TLDRs
- Oracle stock jumps nearly 10% after reporting strong cloud and AI revenue growth.
- Q3 revenue rises 22%, with OCI up 84% and cloud revenue up 44%.
- RPO backlog soars 325%, providing a massive runway for future growth.
- AI deals structured to reduce upfront costs help ease funding pressures.
Oracle (NASDAQ:ORCL) shares surged nearly 10% on Wednesday, closing at $163.83 after peaking at $171.60 in intraday trading. Investors cheered the company’s strong Q3 earnings report, which highlighted robust cloud growth and promising AI developments. The stock’s jump reflects renewed confidence in Oracle’s ability to compete in the cloud infrastructure and enterprise software markets.

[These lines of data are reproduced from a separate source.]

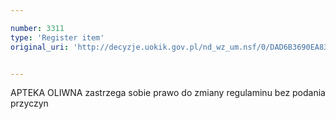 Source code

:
 ```yaml
---

number: 3311
type: 'Register item'
original_uri: 'http://decyzje.uokik.gov.pl/nd_wz_um.nsf/0/DAD6B3690EA83CF8C1257A30002F82DB?OpenDocument'


---
```


APTEKA OLIWNA zastrzega sobie prawo do zmiany regulaminu bez podania przyczyn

For the quarter ended February 28, Oracle reported revenue of $17.19 billion, up 22% year-over-year. Cloud revenue contributed $8.9 billion, a 44% increase, while Oracle Cloud Infrastructure (OCI) surged 84%, underscoring the company’s expanding footprint in cloud services. Non-GAAP earnings per share came in at $1.79, marking a milestone: the first time in over 15 years that Oracle achieved at least 20% growth in both organic revenue and adjusted EPS in U.S. dollars.
Record RPO Backlog Fuels Investor Optimism
One standout metric that impressed analysts was Oracle’s remaining performance obligations (RPO), which climbed 325% year-over-year to $553 billion. This figure represents revenue already contracted but not yet recognized, giving Oracle a significant runway of future earnings. Market observers highlighted that this backlog positions the company to maintain strong growth momentum even amid broader tech sector uncertainty.
“Oracle’s RPO growth shows that the AI trade isn’t just hype,” noted Jacob Bourne of eMarketer, calling the results a “stress test for enterprise AI adoption.”
Investors view this backlog as a buffer that can support sustained revenue and profit growth over multiple quarters.
AI Deals Structured to Ease Funding Pressure
Another factor driving investor confidence was Oracle’s strategic approach to funding its AI expansion. Earlier concerns suggested Oracle might need as much as $50 billion through debt and equity financing in 2026. The company has already secured $30 billion while maintaining its capital spending guidance at $50 billion for fiscal 2026.
Many of Oracle’s new AI contracts require customers to either pay upfront or supply their own graphics chips, reducing the company’s initial capital outlay. This approach allows Oracle to rapidly scale AI operations while maintaining healthy margins. Analysts noted that these deal structures could serve as a template for other enterprise tech firms looking to expand AI offerings without overextending financially.
Cloud and Database Dominance Remain Key
Oracle continues to challenge industry leaders like AWS and Microsoft Azure. OCI’s 84% growth, paired with a 531% jump in multicloud database revenue, demonstrates Oracle’s ability to capture high-value enterprise clients. The company is actively building new data centers for clients such as OpenAI and Meta, signaling confidence in its cloud infrastructure strategy.
Co-founder Larry Ellison addressed concerns that AI tools might reduce SaaS demand, dismissing the “SaaS-apocalypse” scenario. Instead, Oracle is leveraging AI to build software more efficiently with leaner teams, preserving traditional software revenue streams while innovating in new areas.
Looking ahead, Oracle projects adjusted EPS of $1.96–$2.00 and expects revenue growth of 19%–21% this quarter. Cloud revenue guidance is 46%–50%, while margins on AI chip rentals are estimated at 30%–40%, with database services remaining even more profitable. Analysts caution that sustaining growth and achieving profitability in AI remains the next key challenge for investors.